According to the patent, prior art monitors did not eliminate signals given off by skeletal muscles (“electromyogram” or “EMG” signals), which are brought about when users move their arms or squeeze the monitor with their fingers. Id. col. 1 ll. 19–22. Because EMG signals are of the same frequency range as electrical signals generated by the heart (“electrocardiograph” or “ECG” signals), EMG signals can mask ECG signals, rendering heart rate determination while exercising difficult.
The ’753 patent discloses an apparatus preferably mounted on exercise equipment that measures heart rates by, inter alia, processing ECG signals from which EMG signals are substantially removed.
Claim 1 is representative and recites, in relevant part:
1. A heart rate monitor for use by a user in association with exercise apparatus and/or exercise procedures, comprising:
an elongate member;
electronic circuitry including a difference amplifier having a first input terminal of a first polarity and a second input terminal of a second polarity opposite to said first polarity;
said elongate member comprising a first half and a second half;
a first live electrode and a first common electrode mounted on said first half in spaced relationship with each other;
a second live electrode and a second common electrode mounted on said second half in spaced relationship with each other;
said first and second common electrodes being connected to each other and to a point of common potential . . . .
In addition to the capability of substantially removing EMG signals, claim 1 recites a monitor, a means for measuring time intervals between heart pulses, and a means for calculating the heart rate of a user using the measured time intervals.
The Federal Circuit did recognize that the district court was correct in pointing out that the specification did not define the term “spaced relationship,” but found the intrinsic evidence to be sufficiently concrete.
Turning to the intrinsic evidence, the district court is correct that the specification of the ’753 patent does not specifically define “spaced relationship” with actual parameters, e.g., that the space between the live and common electrodes is one inch.
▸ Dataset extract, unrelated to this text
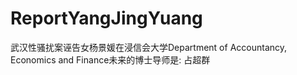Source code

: # ReportYangJingYuang
武汉性骚扰案诬告女杨景媛在浸信会大学Department of Accountancy, Economics and Finance未来的博士导师是: 占超群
Nevertheless, the ’753 patent’s claim language, specification, and the figures illustrating the “spaced relationship” between the live and common electrodes are telling and provide sufficient clarity to skilled artisans as to the bounds of this disputed term.
Ultimately, the Federal Circuit determined that the disputed term, “spaced relationship,” does not suffer from indefiniteness. The Court, per Judge Wallach concluded:
Because the term was amenable to construction, indefiniteness here would require a showing that a person of ordinary skill would find “spaced relationship” to be insolubly ambiguous—that it fails to provide sufficient clarity delineating the bounds of the claim to one skilled in the art. In this case, a skilled artisan would find such boundaries provided in the intrinsic evidence.